Karena itu, Joko mengatakan pembelian kendaraan listrik bagi pegawai dan pejabat eselon IV hanya bersifat imbauan dan tidak menjadi kewajiban.
“Tidak diwajibkan, tapi diimbau untuk menggunakan kendaraan listrik,” katanya.

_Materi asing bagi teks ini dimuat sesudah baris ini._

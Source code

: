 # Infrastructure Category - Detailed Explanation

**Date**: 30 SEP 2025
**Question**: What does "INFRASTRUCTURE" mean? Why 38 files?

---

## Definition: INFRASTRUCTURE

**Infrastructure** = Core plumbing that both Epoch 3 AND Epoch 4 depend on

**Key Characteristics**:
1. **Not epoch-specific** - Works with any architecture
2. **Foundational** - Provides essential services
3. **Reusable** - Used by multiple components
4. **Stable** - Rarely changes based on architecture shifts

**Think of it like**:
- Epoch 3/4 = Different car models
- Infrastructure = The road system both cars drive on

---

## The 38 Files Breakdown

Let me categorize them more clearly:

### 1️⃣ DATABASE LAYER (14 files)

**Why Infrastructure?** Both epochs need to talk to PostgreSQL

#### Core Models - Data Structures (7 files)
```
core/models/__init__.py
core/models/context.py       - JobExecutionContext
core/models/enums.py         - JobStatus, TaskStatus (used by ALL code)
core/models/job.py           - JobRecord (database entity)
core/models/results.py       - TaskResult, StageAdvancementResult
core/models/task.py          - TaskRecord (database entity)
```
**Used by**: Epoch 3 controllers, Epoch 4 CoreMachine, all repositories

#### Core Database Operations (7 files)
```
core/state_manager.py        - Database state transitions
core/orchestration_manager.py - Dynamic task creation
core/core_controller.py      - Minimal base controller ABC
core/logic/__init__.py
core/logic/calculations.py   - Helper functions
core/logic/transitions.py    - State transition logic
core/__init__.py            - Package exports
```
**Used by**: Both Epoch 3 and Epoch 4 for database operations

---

Sebelumnya, Penjabat (Pj) Gubernur DKI Jakarta Heru Budi Hartono meminta tunjangan transportasi Aparatur Sipil Negara (ASN) Pemerintah Provinsi DKI Jakarta Eselon IV ke atas dialihkan untuk membeli kendaraan listrik.
“Kalau DKI kan pejabatnya memiliki tunjangan transportasi, nah itu saya minta alihkan untuk beli motor listrik,” kata Heru usai rapat di Gedung Kementerian Koordinator Bidang Kemaritiman dan Investasi di Jakarta Pusat, Jumat lalu.